FATIH MUFTIH, Tanjungpinang.
Nama
lengkapnya Nabila Putri Akhyar. Kesukaannya membaca puisi sudah ada sejak
setahun silam. Hampir di setiap perlombaan atau sekadar panggung pembacaan,
siswi Sekolah Dasar Negeri 014 Tanjungpinang Barat ini selalu ambil bagian. Tak
heran, bila kemampuannya dari waktu ke waktu mengalami peningkatan signifikan.
![]() |
| Nabila |
Namun,
bukan berarti kesenangannya terhadap puisi padam. Karena rupanya rasa suka itu
diturunkan kepada Nabila, yang saat itu masih berusia lima tahun. "Paling
awal yakni dengan sering-sering mengajak Nabila ke acara baca puisi," kata
Moel, suatu hari.
Bunga
cinta Nabila pada puisi semakin hari semakin merekah. Mentalnya juga semakin
terasah. Puisi ke puisi dibacakannya dari panggung ke panggung. Dari
Tanjungpinang hingga sesekali ke kota Batam. Maka ketika Komite Sastra Dewan
Kesenian Provinsi Kepulauan Riau menaja Lomba Baca Puisi sempena Hari Puisi
Indonesia 2016, di Bintan Expo Centre, Rabu (27/7) kemarin, tidak boleh tidak
bagi bocah bersemangat macam Nabila untuk melewatkannya.
Nabila
tiba di lokasi tidak sendiri. Ada sang ibu, Kurniawati, juga Keanu dan Baginda,
dua adik laki-lakinya yang ikut menemani. Nabila sendiri sudah bersiap sejak
jauh-jauh hari untuk berlatih membacakan dua buah puisi. “Biasanya ia berlatih
malam hari atau selepas mengaji,” kata Kurniawati.
Agar
Nabila kian bersemangat, Kurniawati mengaku punya beragam cara untuk
membujuknya. Yang paling mudah, sebagaimana anak-anak pada umumnya, adalah
dengan memberikan hadiah setiap usai penampilan. Tidak perlu mahal. Karena
biasanya Kurniawati cukup mengajak Nabila jalan-jalan ke Tepi Laut sembari
memberi sekadar penganan ringan.
Itu
pula yang dijanjikan Kurniawati kemarin. Ketika mencabut nomor undi dan
mendapat kesempatan tampil ketiga, bukan senang hati Nabila. Ia bercakap kepada
Keanu, bahwa acara baca puisi ini tidak lama. “Nanti main di tepi laut ya dek,”
ujarnya.
Bila
pada umumnya peserta lain yang jauh lebih dewasa dari Nabila terlihat tegang
menyiapkan diri, lain halnya dengan Nabila. Selama menanti, selama itu pula
Nabila bermain dengan dua adiknya. Sang ibu memantau dari kejauhan. Ditanya
mengapa tidak membaca ulang dua naskah puisi di tangannya, Nabila hanya
tersenyum kecil sembari berucap, “kan semalam sudah latihan dengan bunda.”

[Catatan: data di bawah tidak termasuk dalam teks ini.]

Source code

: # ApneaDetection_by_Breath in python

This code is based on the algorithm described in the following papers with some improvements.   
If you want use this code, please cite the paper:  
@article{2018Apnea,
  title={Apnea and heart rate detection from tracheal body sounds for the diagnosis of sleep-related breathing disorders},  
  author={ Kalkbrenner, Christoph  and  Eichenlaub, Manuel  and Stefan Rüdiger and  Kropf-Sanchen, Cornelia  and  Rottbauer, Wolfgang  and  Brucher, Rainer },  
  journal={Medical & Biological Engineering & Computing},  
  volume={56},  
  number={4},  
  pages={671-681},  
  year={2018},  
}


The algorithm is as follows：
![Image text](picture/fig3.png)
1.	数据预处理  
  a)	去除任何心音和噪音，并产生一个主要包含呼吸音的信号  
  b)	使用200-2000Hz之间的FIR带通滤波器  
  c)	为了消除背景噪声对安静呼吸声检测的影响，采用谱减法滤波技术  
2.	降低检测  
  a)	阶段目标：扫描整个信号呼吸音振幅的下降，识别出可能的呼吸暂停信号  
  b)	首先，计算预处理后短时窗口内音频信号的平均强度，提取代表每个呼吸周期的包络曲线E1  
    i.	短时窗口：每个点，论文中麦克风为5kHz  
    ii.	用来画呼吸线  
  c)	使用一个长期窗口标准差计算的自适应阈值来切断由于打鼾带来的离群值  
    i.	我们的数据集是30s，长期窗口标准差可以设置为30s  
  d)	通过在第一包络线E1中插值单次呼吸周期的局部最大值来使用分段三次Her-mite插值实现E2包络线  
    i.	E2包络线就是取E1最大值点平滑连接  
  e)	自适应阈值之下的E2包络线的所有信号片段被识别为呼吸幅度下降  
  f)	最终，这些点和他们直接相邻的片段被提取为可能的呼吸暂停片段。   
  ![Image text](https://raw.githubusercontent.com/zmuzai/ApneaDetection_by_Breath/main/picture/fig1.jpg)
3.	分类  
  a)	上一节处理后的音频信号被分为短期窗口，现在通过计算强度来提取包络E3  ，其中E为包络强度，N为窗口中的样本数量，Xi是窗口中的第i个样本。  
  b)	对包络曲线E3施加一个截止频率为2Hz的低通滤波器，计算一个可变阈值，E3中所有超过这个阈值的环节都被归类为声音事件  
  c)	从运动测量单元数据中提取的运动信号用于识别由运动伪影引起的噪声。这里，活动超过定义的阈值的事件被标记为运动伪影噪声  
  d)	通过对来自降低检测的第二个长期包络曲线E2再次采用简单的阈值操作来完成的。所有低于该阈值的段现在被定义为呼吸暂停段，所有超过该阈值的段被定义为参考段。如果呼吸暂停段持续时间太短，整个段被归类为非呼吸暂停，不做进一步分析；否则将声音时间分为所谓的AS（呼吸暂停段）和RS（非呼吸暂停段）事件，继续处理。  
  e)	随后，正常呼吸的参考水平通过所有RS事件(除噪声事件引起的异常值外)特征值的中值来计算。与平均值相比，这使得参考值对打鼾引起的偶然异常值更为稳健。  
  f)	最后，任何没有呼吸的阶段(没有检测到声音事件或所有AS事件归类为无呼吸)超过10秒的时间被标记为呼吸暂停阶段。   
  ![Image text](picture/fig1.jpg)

Lantas ia kembali berlari mengejar Keanu.
Tepat
pukul empat, lomba baca puisi dibuka dengan khidmat. Kini, Nabila sudah duduk
di samping ibundanya. Kakinya bergoyang-goyang; entah lantaran jengah atau
hatinya gundah. Peserta pertama sudah, langsung disusul peserta kedua. Kini
tiba Nabila melangkahkan kakinya ke atas panggung setelah pembaca acara
memanggil namanya diiringi tepukan tangan membahana.
Puisi
pertama yang dibacakan Nabila berjudul Takut
karya Machzumi Dawood. Suaranya lantang menggaung. Dari kata ke kata
dibacakannya tanpa rasa canggung. Bila
takut adalah lambang, maka kau adalah kemalangan, yang kehilangan pikir.
Tak sekali raut muka Nabila memancarkan cahaya takut. Sekali pun di hadapannya
ada tiga dewan juri dan puluhan penonton yang usianya terpaut jauh darinya.
Wajah
Nabila ceria. Seceria warna-warni daun yang melingkar di atas kepalanya. Soal
menang atau tidak, bocah kelahiran Tanjungpinang 17 Juni 2009 silam ini tidak
pernah memikirkannya. Pun kedua orang tuanya. Karena bagi Kurniawati sudah jadi
kesenangan sekaligus kebanggaan tersendiri melihat di atas panggung Nabila berani
berdiri. “Karena belum tentu anak lain seusianya berani ikut lomba membaca
puisi tingkat umum semacam ini,” kata perempuan berjilbab ini.
Tepukan
tangan lebih kencang terdengar seiring Nabila merampungkan puisi keduanya.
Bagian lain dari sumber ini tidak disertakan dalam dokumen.